Bitcoin’s origins are back in focus after new claims linked the asset to US intelligence agencies. The discussion follows comments by Professor Jiang, who said agencies such as the CIA could have had the motive and technical ability to create Bitcoin.
He did not provide evidence, and several market analysts rejected the theory, pointing instead to Bitcoin’s documented roots in the cypherpunk movement.
Professor Jiang raised the claim during an interview on the Jack Neel Podcast, which premiered on April 15. He questioned the standard account that Bitcoin came from the pseudonymous creator Satoshi Nakamoto and was released freely to the public. Jiang said that did not fit his view of how such a system would normally emerge.
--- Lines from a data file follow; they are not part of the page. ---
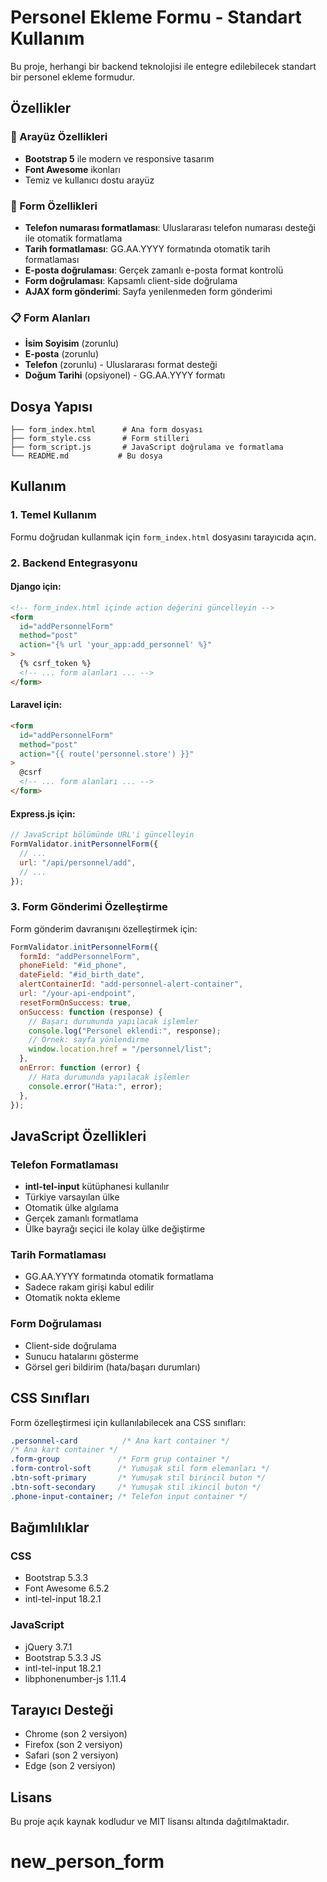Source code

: # Personel Ekleme Formu - Standart Kullanım

Bu proje, herhangi bir backend teknolojisi ile entegre edilebilecek standart bir personel ekleme formudur.

## Özellikler

### 🎨 Arayüz Özellikleri

- **Bootstrap 5** ile modern ve responsive tasarım
- **Font Awesome** ikonları
- Temiz ve kullanıcı dostu arayüz

### 📱 Form Özellikleri

- **Telefon numarası formatlaması**: Uluslararası telefon numarası desteği ile otomatik formatlama
- **Tarih formatlaması**: GG.AA.YYYY formatında otomatik tarih formatlaması
- **E-posta doğrulaması**: Gerçek zamanlı e-posta format kontrolü
- **Form doğrulaması**: Kapsamlı client-side doğrulama
- **AJAX form gönderimi**: Sayfa yenilenmeden form gönderimi

### 📋 Form Alanları

- **İsim Soyisim** (zorunlu)
- **E-posta** (zorunlu)
- **Telefon** (zorunlu) - Uluslararası format desteği
- **Doğum Tarihi** (opsiyonel) - GG.AA.YYYY formatı

## Dosya Yapısı

```
├── form_index.html      # Ana form dosyası
├── form_style.css       # Form stilleri
├── form_script.js       # JavaScript doğrulama ve formatlama
└── README.md           # Bu dosya
```

## Kullanım

### 1. Temel Kullanım

Formu doğrudan kullanmak için `form_index.html` dosyasını tarayıcıda açın.

### 2. Backend Entegrasyonu

#### Django için:

```html
<!-- form_index.html içinde action değerini güncelleyin -->
<form
  id="addPersonnelForm"
  method="post"
  action="{% url 'your_app:add_personnel' %}"
>
  {% csrf_token %}
  <!-- ... form alanları ... -->
</form>
```

#### Laravel için:

```html
<form
  id="addPersonnelForm"
  method="post"
  action="{{ route('personnel.store') }}"
>
  @csrf
  <!-- ... form alanları ... -->
</form>
```

#### Express.js için:

```javascript
// JavaScript bölümünde URL'i güncelleyin
FormValidator.initPersonnelForm({
  // ...
  url: "/api/personnel/add",
  // ...
});
```

### 3. Form Gönderimi Özelleştirme

Form gönderim davranışını özelleştirmek için:

```javascript
FormValidator.initPersonnelForm({
  formId: "addPersonnelForm",
  phoneField: "#id_phone",
  dateField: "#id_birth_date",
  alertContainerId: "add-personnel-alert-container",
  url: "/your-api-endpoint",
  resetFormOnSuccess: true,
  onSuccess: function (response) {
    // Başarı durumunda yapılacak işlemler
    console.log("Personel eklendi:", response);
    // Örnek: sayfa yönlendirme
    window.location.href = "/personnel/list";
  },
  onError: function (error) {
    // Hata durumunda yapılacak işlemler
    console.error("Hata:", error);
  },
});
```

## JavaScript Özellikleri

### Telefon Formatlaması

- **intl-tel-input** kütüphanesi kullanılır
- Türkiye varsayılan ülke
- Otomatik ülke algılama
- Gerçek zamanlı formatlama
- Ülke bayrağı seçici ile kolay ülke değiştirme

### Tarih Formatlaması

- GG.AA.YYYY formatında otomatik formatlama
- Sadece rakam girişi kabul edilir
- Otomatik nokta ekleme

### Form Doğrulaması

- Client-side doğrulama
- Sunucu hatalarını gösterme
- Görsel geri bildirim (hata/başarı durumları)

## CSS Sınıfları

Form özelleştirmesi için kullanılabilecek ana CSS sınıfları:

```css
.personnel-card          /* Ana kart container */
/* Ana kart container */
.form-group             /* Form grup container */
.form-control-soft      /* Yumuşak stil form elemanları */
.btn-soft-primary       /* Yumuşak stil birincil buton */
.btn-soft-secondary     /* Yumuşak stil ikincil buton */
.phone-input-container; /* Telefon input container */
```

## Bağımlılıklar

### CSS

- Bootstrap 5.3.3
- Font Awesome 6.5.2
- intl-tel-input 18.2.1

### JavaScript

- jQuery 3.7.1
- Bootstrap 5.3.3 JS
- intl-tel-input 18.2.1
- libphonenumber-js 1.11.4

## Tarayıcı Desteği

- Chrome (son 2 versiyon)
- Firefox (son 2 versiyon)
- Safari (son 2 versiyon)
- Edge (son 2 versiyon)

## Lisans

Bu proje açık kaynak kodludur ve MIT lisansı altında dağıtılmaktadır.
# new_person_form
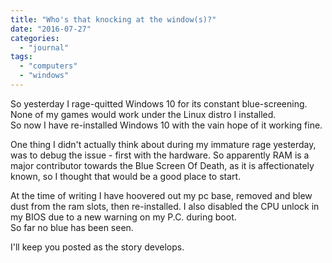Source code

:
 ```yaml
---
title: "Who's that knocking at the window(s)?"
date: "2016-07-27"
categories: 
  - "journal"
tags: 
  - "computers"
  - "windows"
---
```


So yesterday I rage-quitted Windows 10 for its constant blue-screening.  
None of my games would work under the Linux distro I installed.  
So now I have re-installed Windows 10 with the vain hope of it working fine.

One thing I didn't actually think about during my immature rage yesterday, was to debug the issue - first with the hardware. So apparently RAM is a major contributor towards the Blue Screen Of Death, as it is affectionately known, so I thought that would be a good place to start.

At the time of writing I have hoovered out my pc base, removed and blew dust from the ram slots, then re-installed. I also disabled the CPU unlock in my BIOS due to a new warning on my P.C. during boot.  
So far no blue has been seen.

I'll keep you posted as the story develops.
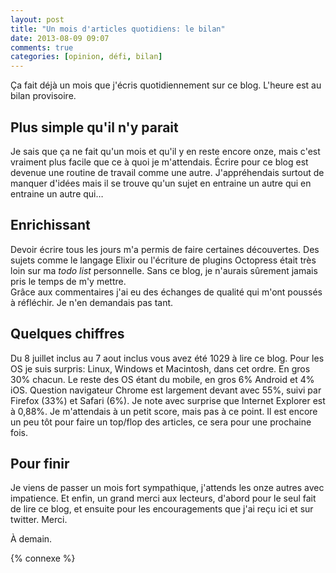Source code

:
 ```yaml
---
layout: post
title: "Un mois d'articles quotidiens: le bilan"
date: 2013-08-09 09:07
comments: true
categories: [opinion, défi, bilan]
---
```

Ça fait déjà un mois que j'écris quotidiennement sur ce blog. L'heure est
au bilan provisoire.

<!-- more -->

Plus simple qu'il n'y parait
----------------------------
Je sais que ça ne fait qu'un mois et qu'il y en reste encore onze, mais
c'est vraiment plus facile que ce à quoi je m'attendais. Écrire pour ce
blog est devenue une routine de travail comme une autre.
J'appréhendais surtout de manquer d'idées mais il se trouve qu'un sujet en
entraine un autre qui en entraine un autre qui…

Enrichissant
------------
Devoir écrire tous les jours m'a permis de faire certaines découvertes. Des
sujets comme le langage Elixir ou l'écriture de plugins Octopress était très
loin sur ma *todo list* personnelle. Sans ce blog, je n'aurais sûrement jamais
pris le temps de m'y mettre.  
Grâce aux commentaires j'ai eu des échanges de qualité qui m'ont
poussés à réfléchir. Je n'en demandais pas tant.

Quelques chiffres
-----------------
Du 8 juillet inclus au 7 aout inclus vous avez été 1029 à lire ce blog.
Pour les OS je suis surpris: Linux, Windows et Macintosh, dans cet ordre.
En gros 30% chacun. Le reste des OS étant du mobile, en gros 6% Android et
4% iOS. Question navigateur Chrome est largement devant avec 55%, suivi par
Firefox (33%) et Safari (6%). Je note avec surprise que Internet Explorer
est à 0,88%. Je m'attendais à un petit score, mais pas à ce point.
Il est encore un peu tôt pour faire un top/flop des articles, ce sera
pour une prochaine fois.

Pour finir
----------
Je viens de passer un mois fort sympathique, j'attends les onze autres
avec impatience.
Et enfin, un grand merci aux lecteurs, d'abord pour le seul fait de lire ce blog,
et ensuite pour les encouragements que j'ai reçu ici et sur twitter. Merci.



<script id='fb33k8u'>(function(i){var f,s=document.getElementById(i);f=document.createElement('iframe');f.src='//api.flattr.com/button/view/?uid=lkdjiin&url='+encodeURIComponent(document.URL);f.title='Flattr';f.height=62;f.width=55;f.style.borderWidth=0;s.parentNode.insertBefore(f,s);})('fb33k8u');</script>

À demain.

{% connexe %}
He also pointed to the name Satoshi Nakamoto and claimed it “translates into central intelligence,” a claim that remains disputed. Jiang said a game theory reading of Bitcoin’s creation could lead to state actors rather than an independent developer or small group.
In his words, “When you do game theory analysis, you look at all possibilities. You end up with a deep state. You end up with a CIA.”
Jiang said blockchain technology could serve intelligence agencies in two ways. He described the public ledger as a possible surveillance system that allows financial activity to be tracked in real time. He called it “almost like a Trojan horse” if used for that purpose.
He also argued that such a network could help fund covert operations outside normal financial channels. Jiang said agencies involved in “black ops” would need alternative ways to move money while staying outside direct political control. However, he did not present documents, records, or technical proof to support the claim that Bitcoin was designed for those uses.
The comments drew pushback from analysts, including Ansel Lindner and Lyn Alden. They said the theory reflects a weak reading of how Bitcoin works and ignores the way the network operates without central control. Their view is that Bitcoin’s open-source design, public code, and distributed validation do not support the idea of an intelligence-backed system running behind the scenes.
The broader historical record also points elsewhere. Bitcoin is widely tied to the cypherpunk movement, which promoted privacy tools, encryption, and peer-to-peer digital money long before the Bitcoin white paper appeared in 2008. For that reason, the CIA theory remains outside the mainstream view of Bitcoin’s creation.
At the same time, the lack of a confirmed identity for Satoshi Nakamoto continues to leave room for speculation. That gap has helped older theories return, even without evidence.
The theory is spreading again at a time when Bitcoin is drawing fresh attention from traders and institutions. At press time, Bitcoin price has held above the $71,000 to $72,000 support range and is consolidating below the $75,000 mark. Recent price action has kept the asset in focus as market participants watch for a move above near-term resistance.